= Data extracts =

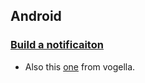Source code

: ## Android

### [Build a notificaiton](http://androidexample.com/Create_Notification_Alert_-_Android_Example/index.php?view=article_discription&aid=102&aaid=124)
- Also this [one](http://www.vogella.com/tutorials/AndroidNotifications/article.html) from vogella.
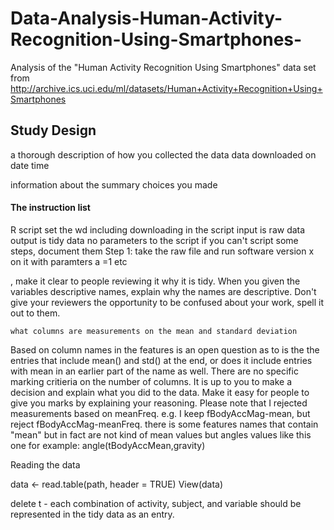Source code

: Data-Analysis-Human-Activity-Recognition-Using-Smartphones-
===========================================================

Analysis of the "Human Activity Recognition Using Smartphones" data set from http://archive.ics.uci.edu/ml/datasets/Human+Activity+Recognition+Using+Smartphones  


## Study Design
a thorough description of how you collected the data
data downloaded on date time

information about the summary choices you made


#### The instruction list 
R script 
set the wd
including downloading in the script
input is raw data
output is tidy data
no parameters to the script
if you can't script some steps, document them
    Step 1: take the raw file and run software version x on it with paramters a =1
	etc



, make it clear to people reviewing it why it is tidy. When you given the variables descriptive names, explain why the names are descriptive. Don't give your reviewers the opportunity to be confused about your work, spell it out to them.


    what columns are measurements on the mean and standard deviation

Based on column names in the features is an open question as to is the the entries that include mean() and std() at the end, or does it include entries with mean in an earlier part of the name as well. There are no specific marking critieria on the number of columns. It is up to you to make a decision and explain what you did to the data. Make it easy for people to give you marks by explaining your reasoning.
   Please note that I rejected measurements based on  meanFreq.  e.g. I keep fBodyAccMag-mean, but reject fBodyAccMag-meanFreq.
there is some features names that contain "mean" but in fact are not kind of mean values but angles values like this one for example: angle(tBodyAccMean,gravity)


Reading the data

  data <- read.table(path, header = TRUE)
    View(data)
    
    
delete
t - each combination of activity, subject, and variable should be represented in the tidy data as an entry.




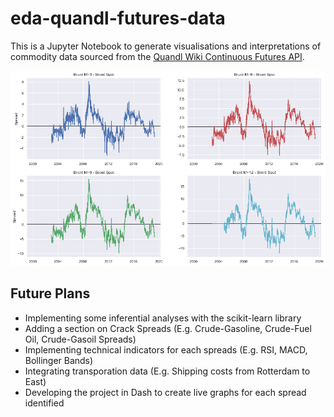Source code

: # eda-quandl-futures-data
This is a Jupyter Notebook to generate visualisations and interpretations of commodity data sourced from the [Quandl Wiki Continuous Futures API](https://www.quandl.com/data/CHRIS-Wiki-Continuous-Futures).

![App Screenshot](https://github.com/NicholasTanWeiHong/eda-quandl-futures/blob/master/images/calendar-spreads.png "App Screenshot")

## Future Plans
* Implementing some inferential analyses with the scikit-learn library
* Adding a section on Crack Spreads (E.g. Crude-Gasoline, Crude-Fuel Oil, Crude-Gasoil Spreads)
* Implementing technical indicators for each spreads (E.g. RSI, MACD, Bollinger Bands)
* Integrating transporation data (E.g. Shipping costs from Rotterdam to East)
* Developing the project in Dash to create live graphs for each spread identified
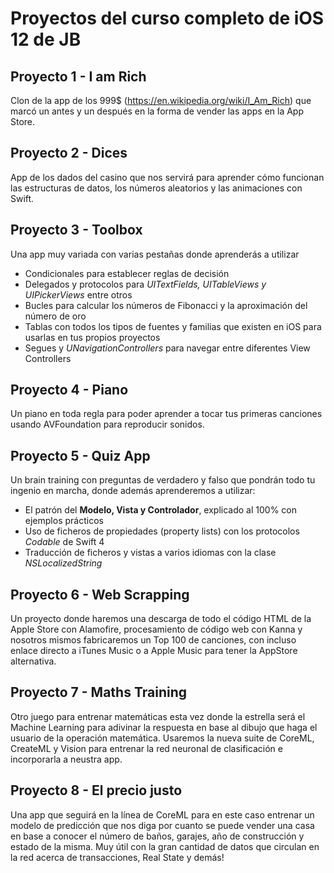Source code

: # Proyectos del curso completo de iOS 12 de JB

## Proyecto 1 - I am Rich
Clon de la app de los 999$ (https://en.wikipedia.org/wiki/I_Am_Rich) que marcó un antes y un después en la forma de vender las apps en la App Store. 

## Proyecto 2 - Dices
App de los dados del casino que nos servirá para aprender cómo funcionan las estructuras de datos, los números aleatorios y las animaciones con Swift.

## Proyecto 3 - Toolbox
Una app muy variada con varias pestañas donde aprenderás a utilizar

* Condicionales para establecer reglas de decisión
* Delegados y protocolos para *UITextFields, UITableViews y UIPickerViews* entre otros
* Bucles para calcular los números de Fibonacci y la aproximación del número de oro
* Tablas con todos los tipos de fuentes y familias que existen en iOS para usarlas en tus propios proyectos
* Segues y *UNavigationControllers* para navegar entre diferentes View Controllers

## Proyecto 4 - Piano
Un piano en toda regla para poder aprender a tocar tus primeras canciones usando AVFoundation para reproducir sonidos.

## Proyecto 5 - Quiz App
Un brain training con preguntas de verdadero y falso que pondrán todo tu ingenio en marcha, donde además aprenderemos a utilizar:

* El patrón del **Modelo, Vista y Controlador**, explicado al 100% con ejemplos prácticos
* Uso de ficheros de propiedades (property lists) con los protocolos *Codable* de Swift 4
* Traducción de ficheros y vistas a varios idiomas con la clase *NSLocalizedString*

## Proyecto 6 - Web Scrapping
Un proyecto donde haremos una descarga de todo el código HTML de la Apple Store con Alamofire, procesamiento de código web con Kanna y nosotros mismos fabricaremos un Top 100 de canciones, con incluso enlace directo a iTunes Music o a Apple Music para tener la AppStore alternativa.

## Proyecto 7 - Maths Training
Otro juego para entrenar matemáticas esta vez donde la estrella será el Machine Learning para adivinar la respuesta en base al dibujo que haga el usuario de la operación matemática. Usaremos la nueva suite de CoreML, CreateML y Vision para entrenar la red neuronal de clasificación e incorporarla a neustra app. 

## Proyecto 8 - El precio justo
Una app que seguirá en la línea de CoreML para en este caso entrenar un modelo de predicción que nos diga por cuanto se puede vender una casa en base a conocer el número de baños, garajes, año de construcción y estado de la misma. Muy útil con la gran cantidad de datos que circulan en la red acerca de transacciones, Real State y demás!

= Exercise details =
The answer consists of the records repeated exactly, without any images.

= Solution for this task =
Source code

: ## Android

### [Build a notificaiton](http://androidexample.com/Create_Notification_Alert_-_Android_Example/index.php?view=article_discription&aid=102&aaid=124)
- Also this [one](http://www.vogella.com/tutorials/AndroidNotifications/article.html) from vogella.
Source code

: Data-Analysis-Human-Activity-Recognition-Using-Smartphones-
===========================================================

Analysis of the "Human Activity Recognition Using Smartphones" data set from http://archive.ics.uci.edu/ml/datasets/Human+Activity+Recognition+Using+Smartphones  


## Study Design
a thorough description of how you collected the data
data downloaded on date time

information about the summary choices you made


#### The instruction list 
R script 
set the wd
including downloading in the script
input is raw data
output is tidy data
no parameters to the script
if you can't script some steps, document them
    Step 1: take the raw file and run software version x on it with paramters a =1
	etc



, make it clear to people reviewing it why it is tidy. When you given the variables descriptive names, explain why the names are descriptive. Don't give your reviewers the opportunity to be confused about your work, spell it out to them.


    what columns are measurements on the mean and standard deviation

Based on column names in the features is an open question as to is the the entries that include mean() and std() at the end, or does it include entries with mean in an earlier part of the name as well. There are no specific marking critieria on the number of columns. It is up to you to make a decision and explain what you did to the data. Make it easy for people to give you marks by explaining your reasoning.
   Please note that I rejected measurements based on  meanFreq.  e.g. I keep fBodyAccMag-mean, but reject fBodyAccMag-meanFreq.
there is some features names that contain "mean" but in fact are not kind of mean values but angles values like this one for example: angle(tBodyAccMean,gravity)


Reading the data

  data <- read.table(path, header = TRUE)
    View(data)
    
    
delete
t - each combination of activity, subject, and variable should be represented in the tidy data as an entry.




Source code

: # eda-quandl-futures-data
This is a Jupyter Notebook to generate visualisations and interpretations of commodity data sourced from the [Quandl Wiki Continuous Futures API](https://www.quandl.com/data/CHRIS-Wiki-Continuous-Futures).

![App Screenshot](https://github.com/NicholasTanWeiHong/eda-quandl-futures/blob/master/images/calendar-spreads.png "App Screenshot")

## Future Plans
* Implementing some inferential analyses with the scikit-learn library
* Adding a section on Crack Spreads (E.g. Crude-Gasoline, Crude-Fuel Oil, Crude-Gasoil Spreads)
* Implementing technical indicators for each spreads (E.g. RSI, MACD, Bollinger Bands)
* Integrating transporation data (E.g. Shipping costs from Rotterdam to East)
* Developing the project in Dash to create live graphs for each spread identified
Source code

: # Proyectos del curso completo de iOS 12 de JB

## Proyecto 1 - I am Rich
Clon de la app de los 999$ (https://en.wikipedia.org/wiki/I_Am_Rich) que marcó un antes y un después en la forma de vender las apps en la App Store. 

## Proyecto 2 - Dices
App de los dados del casino que nos servirá para aprender cómo funcionan las estructuras de datos, los números aleatorios y las animaciones con Swift.

## Proyecto 3 - Toolbox
Una app muy variada con varias pestañas donde aprenderás a utilizar

* Condicionales para establecer reglas de decisión
* Delegados y protocolos para *UITextFields, UITableViews y UIPickerViews* entre otros
* Bucles para calcular los números de Fibonacci y la aproximación del número de oro
* Tablas con todos los tipos de fuentes y familias que existen en iOS para usarlas en tus propios proyectos
* Segues y *UNavigationControllers* para navegar entre diferentes View Controllers

## Proyecto 4 - Piano
Un piano en toda regla para poder aprender a tocar tus primeras canciones usando AVFoundation para reproducir sonidos.

## Proyecto 5 - Quiz App
Un brain training con preguntas de verdadero y falso que pondrán todo tu ingenio en marcha, donde además aprenderemos a utilizar:

* El patrón del **Modelo, Vista y Controlador**, explicado al 100% con ejemplos prácticos
* Uso de ficheros de propiedades (property lists) con los protocolos *Codable* de Swift 4
* Traducción de ficheros y vistas a varios idiomas con la clase *NSLocalizedString*

## Proyecto 6 - Web Scrapping
Un proyecto donde haremos una descarga de todo el código HTML de la Apple Store con Alamofire, procesamiento de código web con Kanna y nosotros mismos fabricaremos un Top 100 de canciones, con incluso enlace directo a iTunes Music o a Apple Music para tener la AppStore alternativa.

## Proyecto 7 - Maths Training
Otro juego para entrenar matemáticas esta vez donde la estrella será el Machine Learning para adivinar la respuesta en base al dibujo que haga el usuario de la operación matemática. Usaremos la nueva suite de CoreML, CreateML y Vision para entrenar la red neuronal de clasificación e incorporarla a neustra app. 

## Proyecto 8 - El precio justo
Una app que seguirá en la línea de CoreML para en este caso entrenar un modelo de predicción que nos diga por cuanto se puede vender una casa en base a conocer el número de baños, garajes, año de construcción y estado de la misma. Muy útil con la gran cantidad de datos que circulan en la red acerca de transacciones, Real State y demás!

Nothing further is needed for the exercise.